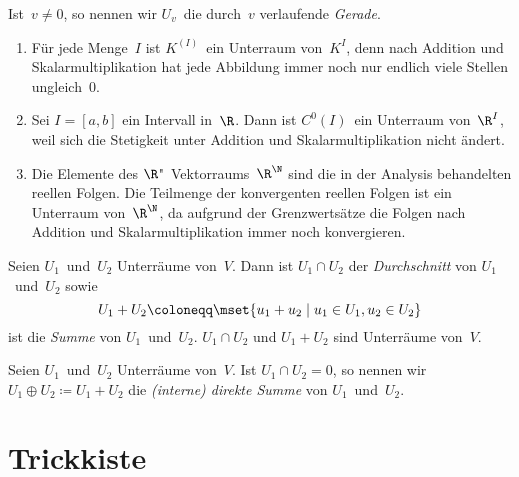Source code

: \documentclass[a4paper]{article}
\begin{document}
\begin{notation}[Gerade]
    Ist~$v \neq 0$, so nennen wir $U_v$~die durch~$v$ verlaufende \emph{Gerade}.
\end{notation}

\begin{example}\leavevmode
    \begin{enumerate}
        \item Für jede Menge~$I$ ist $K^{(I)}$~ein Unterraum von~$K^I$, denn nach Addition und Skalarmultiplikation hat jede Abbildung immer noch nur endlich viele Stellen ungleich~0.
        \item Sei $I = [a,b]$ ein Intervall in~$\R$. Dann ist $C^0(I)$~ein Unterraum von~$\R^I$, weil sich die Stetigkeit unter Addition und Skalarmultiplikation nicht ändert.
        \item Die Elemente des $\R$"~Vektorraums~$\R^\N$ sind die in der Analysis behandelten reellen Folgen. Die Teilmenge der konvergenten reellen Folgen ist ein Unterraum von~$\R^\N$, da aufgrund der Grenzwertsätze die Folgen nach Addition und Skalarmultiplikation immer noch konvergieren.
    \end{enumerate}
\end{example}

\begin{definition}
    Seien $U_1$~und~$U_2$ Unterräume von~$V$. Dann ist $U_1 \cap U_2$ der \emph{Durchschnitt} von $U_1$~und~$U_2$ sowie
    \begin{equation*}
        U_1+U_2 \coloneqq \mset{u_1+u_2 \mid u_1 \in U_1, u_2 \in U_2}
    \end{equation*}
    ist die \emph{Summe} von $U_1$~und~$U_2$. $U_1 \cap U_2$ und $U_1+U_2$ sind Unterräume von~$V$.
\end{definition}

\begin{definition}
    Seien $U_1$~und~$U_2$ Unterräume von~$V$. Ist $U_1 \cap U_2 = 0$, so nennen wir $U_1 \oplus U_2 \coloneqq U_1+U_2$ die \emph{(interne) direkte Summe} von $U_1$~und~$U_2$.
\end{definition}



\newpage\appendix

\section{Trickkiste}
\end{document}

══════════════════════════════

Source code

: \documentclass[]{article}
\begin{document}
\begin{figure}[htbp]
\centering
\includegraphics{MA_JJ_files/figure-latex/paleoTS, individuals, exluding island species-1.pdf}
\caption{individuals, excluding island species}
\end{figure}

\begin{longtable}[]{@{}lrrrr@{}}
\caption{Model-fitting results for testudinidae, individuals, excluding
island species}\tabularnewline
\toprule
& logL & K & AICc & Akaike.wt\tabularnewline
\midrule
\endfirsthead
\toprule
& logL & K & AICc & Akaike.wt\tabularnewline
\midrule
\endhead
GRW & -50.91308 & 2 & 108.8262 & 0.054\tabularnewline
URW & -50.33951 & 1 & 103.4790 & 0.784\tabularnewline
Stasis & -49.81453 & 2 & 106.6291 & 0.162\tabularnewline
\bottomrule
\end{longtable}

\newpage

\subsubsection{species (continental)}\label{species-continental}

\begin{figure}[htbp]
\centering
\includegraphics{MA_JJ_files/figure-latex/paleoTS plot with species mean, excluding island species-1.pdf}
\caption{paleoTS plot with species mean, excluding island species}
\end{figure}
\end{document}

══════════════════════════════

§ Problem to work on
Pull out all lines from the listing that contain the string "notation".

§ Response for this exercise
\begin{notation}[Gerade]
\end{notation}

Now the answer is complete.